The spark for retired science teacher Gary Blume to start a volunteer trash pickup program came simply.

On a stroll through Liberty Station Park in San Diego in 2017, the bearded and bespectacled Blume saw garbage strewn about. It marred his mood.

“Seeing the litter kind of brought me down,” Blume said with smiling eyes during a recent walk through Allied Gardens Community Park. ”And then I just had the thought that I'm going to pick it up and throw it away and that made me feel better.”


When another person witnessed Blume’s civic act borne of frustration, and acknowledged it by thanking him, a seedling of an idea emerged.

“I realized that for them to thank me means they felt really good, which made me feel even better,” Blume said. “That's when this whole thing came together.”

The experience motivated Blume to start the Total Altruism Project, which encourages people at San Diego parks to pick up trash by placing litter grabbing sticks near garbage cans.

“A person, if they're walking in the park, can pick up one of these litter grabbing tools, pick up litter and put it in the net,” Blume said. “When they come to a trash can, they can deposit it.”

But probe a little deeper with Blume and the complexity surfaces. He reveals that the idea to encourage people to voluntarily remove litter from parks emerged just as he came to terms with a sometimes challenging relationship with his parents.


“I was looking at gratitude, and everything happens for a reason and following my heart, that's what I did,” Blume said. “And there has not been one barrier on this whole project. Doors opened.”

Today, Blume has trash grabbers in four San Diego parks and has grand visions for the project.

“What I'm hoping is that word will get out and a large corporation will want to associate themselves with me and help me spread it throughout California, the U.S., and eventually the world,” Blume said. “I want people to realize that an individual person can really make an impact on the world by following their heart and doing good things. The smallest act of kindness, picking up a piece of litter, is having a ripple effect.”

He conceded that there are some people who are reluctant to pick up other people’s trash. But he adds there are many more who have “their heart in the right place.” Blume said as many as 15 groups have used the trash grabbers in one park in one day.

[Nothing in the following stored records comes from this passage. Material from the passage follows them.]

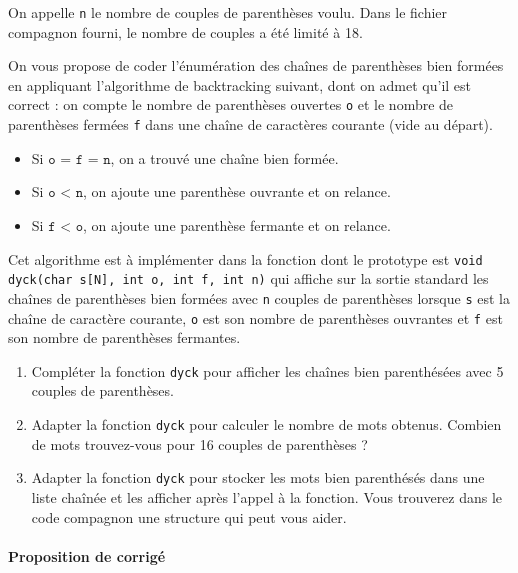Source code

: \documentclass{ccinp}
\begin{document}
On appelle \texttt{n} le nombre de couples de parenthèses voulu.
Dans le fichier compagnon fourni, le nombre de couples a été limité à 18.

On vous propose de coder l'énumération des chaînes de parenthèses bien formées en appliquant l'algorithme de backtracking suivant, dont on admet qu'il est correct :
on compte le nombre de parenthèses ouvertes \texttt{o} et le nombre de parenthèses fermées \texttt{f} dans une chaîne de caractères courante (vide au départ).

\begin{itemize}
\item Si $\texttt{o = f = n}$, on a trouvé une chaîne bien formée. 
\item Si $\texttt{o < n}$, on ajoute une parenthèse ouvrante et on relance.
\item Si $\texttt{f < o}$, on ajoute une parenthèse fermante et on relance.
\end{itemize}

Cet algorithme est à implémenter dans la fonction dont le prototype est \texttt{void dyck(char s[N], int o, int f, int n)}
 qui affiche sur la sortie standard les chaînes de parenthèses bien formées avec \texttt{n} couples de parenthèses lorsque \texttt{s}
est la chaîne de caractère courante, \texttt{o} est son nombre de parenthèses ouvrantes et \texttt{f} est son nombre de parenthèses fermantes.

\begin{enumerate}
\addtocounter{enumi}{5}
\item Compléter la fonction \texttt{dyck} pour afficher les chaînes bien parenthésées avec 5 couples de parenthèses.
\item Adapter la fonction \texttt{dyck} pour calculer le nombre de mots obtenus. Combien de mots trouvez-vous pour 16 couples de parenthèses ?
\item Adapter la fonction \texttt{dyck} pour stocker les mots bien parenthésés dans une liste chaînée et les afficher après l'appel à la fonction. Vous trouverez dans le code compagnon une structure 
qui peut vous aider.
\end{enumerate}

\paragraph*{Proposition de corrigé}
\end{document}
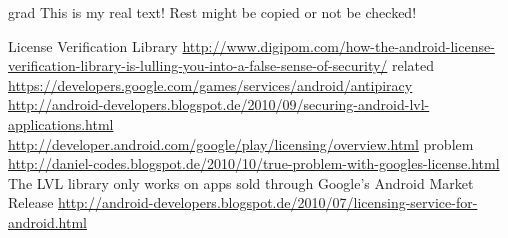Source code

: grad%
This is my real text! Rest might be copied or not be checked!

License Verification Library\newline
\url{http://www.digipom.com/how-the-android-license-verification-library-is-lulling-you-into-a-false-sense-of-security/}\newline
related \url{https://developers.google.com/games/services/android/antipiracy}\newline
\url{http://android-developers.blogspot.de/2010/09/securing-android-lvl-applications.html}\newline
\url{http://developer.android.com/google/play/licensing/overview.html}\newline
problem \url{http://daniel-codes.blogspot.de/2010/10/true-problem-with-googles-license.html}\newline
The LVL library only works on apps sold through Google's Android Market
Release \url{http://android-developers.blogspot.de/2010/07/licensing-service-for-android.html}

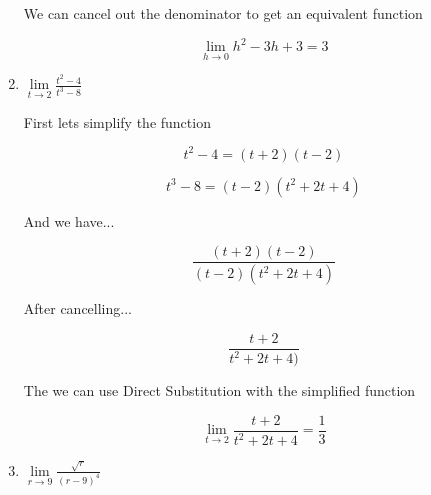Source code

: \documentclass{article}
\begin{document}
\begin{enumerate}
			We can cancel out the denominator to get an equivalent function

			$$\lim \limits _{h \to 0} h^2 - 3h + 3 = 3$$

		\item $\lim \limits _{t \to 2} \frac{t^2 - 4}{t^3 - 8}$

			First lets simplify the function

			$$t^2 - 4 = (t + 2)(t-2)$$

			$$t^3 - 8 = (t-2)(t^2 + 2t + 4)$$

			And we have...

			$$\frac{(t+2)(t-2)}{(t-2)(t^2 + 2t + 4)}$$

			After cancelling...

			$$\frac{t+2}{t^2+2t+4)}$$

			The we can use Direct Substitution with the simplified function

			$$\lim \limits _{t \to 2} \frac{t+2}{t^2+2t+4} = \frac{1}{3}$$	

		\item $\lim \limits _{r \to 9} \frac{\sqrt{r}}{(r-9)^4}$

			
\end{enumerate}
\end{document}

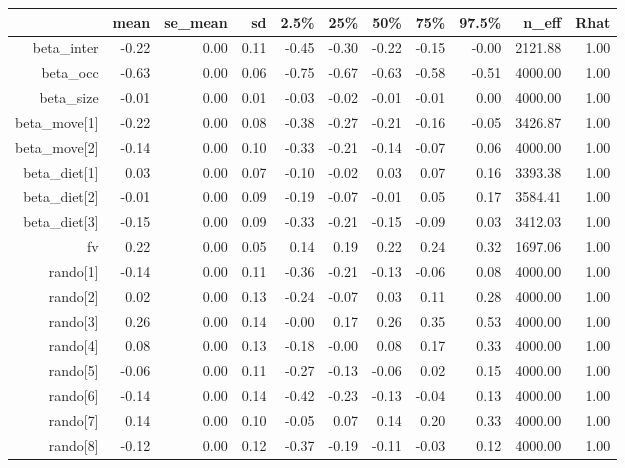 \begin{table}[ht]
\centering
\begin{tabular}{rrrrrrrrrrr}
  \hline
 & mean & se\_mean & sd & 2.5\% & 25\% & 50\% & 75\% & 97.5\% & n\_eff & Rhat \\ 
  \hline
beta\_inter & -0.22 & 0.00 & 0.11 & -0.45 & -0.30 & -0.22 & -0.15 & -0.00 & 2121.88 & 1.00 \\ 
  beta\_occ & -0.63 & 0.00 & 0.06 & -0.75 & -0.67 & -0.63 & -0.58 & -0.51 & 4000.00 & 1.00 \\ 
  beta\_size & -0.01 & 0.00 & 0.01 & -0.03 & -0.02 & -0.01 & -0.01 & 0.00 & 4000.00 & 1.00 \\ 
  beta\_move[1] & -0.22 & 0.00 & 0.08 & -0.38 & -0.27 & -0.21 & -0.16 & -0.05 & 3426.87 & 1.00 \\ 
  beta\_move[2] & -0.14 & 0.00 & 0.10 & -0.33 & -0.21 & -0.14 & -0.07 & 0.06 & 4000.00 & 1.00 \\ 
  beta\_diet[1] & 0.03 & 0.00 & 0.07 & -0.10 & -0.02 & 0.03 & 0.07 & 0.16 & 3393.38 & 1.00 \\ 
  beta\_diet[2] & -0.01 & 0.00 & 0.09 & -0.19 & -0.07 & -0.01 & 0.05 & 0.17 & 3584.41 & 1.00 \\ 
  beta\_diet[3] & -0.15 & 0.00 & 0.09 & -0.33 & -0.21 & -0.15 & -0.09 & 0.03 & 3412.03 & 1.00 \\ 
  fv & 0.22 & 0.00 & 0.05 & 0.14 & 0.19 & 0.22 & 0.24 & 0.32 & 1697.06 & 1.00 \\ 
  rando[1] & -0.14 & 0.00 & 0.11 & -0.36 & -0.21 & -0.13 & -0.06 & 0.08 & 4000.00 & 1.00 \\ 
  rando[2] & 0.02 & 0.00 & 0.13 & -0.24 & -0.07 & 0.03 & 0.11 & 0.28 & 4000.00 & 1.00 \\ 
  rando[3] & 0.26 & 0.00 & 0.14 & -0.00 & 0.17 & 0.26 & 0.35 & 0.53 & 4000.00 & 1.00 \\ 
  rando[4] & 0.08 & 0.00 & 0.13 & -0.18 & -0.00 & 0.08 & 0.17 & 0.33 & 4000.00 & 1.00 \\ 
  rando[5] & -0.06 & 0.00 & 0.11 & -0.27 & -0.13 & -0.06 & 0.02 & 0.15 & 4000.00 & 1.00 \\ 
  rando[6] & -0.14 & 0.00 & 0.14 & -0.42 & -0.23 & -0.13 & -0.04 & 0.13 & 4000.00 & 1.00 \\ 
  rando[7] & 0.14 & 0.00 & 0.10 & -0.05 & 0.07 & 0.14 & 0.20 & 0.33 & 4000.00 & 1.00 \\ 
  rando[8] & -0.12 & 0.00 & 0.12 & -0.37 & -0.19 & -0.11 & -0.03 & 0.12 & 4000.00 & 1.00 \\ 

\end{tabular}
\end{table}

He himself still volunteers to remove garbage from parks, while he visits the spaces twice a week to make sure the trash grabbing tools are in place and working.

“It'd look pretty bad if I'm in charge of this and I pass the litter up,” he said.

He still feels the same excitement he did when he first started the Total Altruism Project.

 “I get goosebumps all the time from just talking about it,” he said.

These days he even ponders how the trash ended up in the parks he visits.

“Sometimes when you go through a field like this and you find a bandage or a hair tie, and you kind of wonder, you know, what athlete was here and what happened to loosen it,” Blume said. “But it’s still litter.”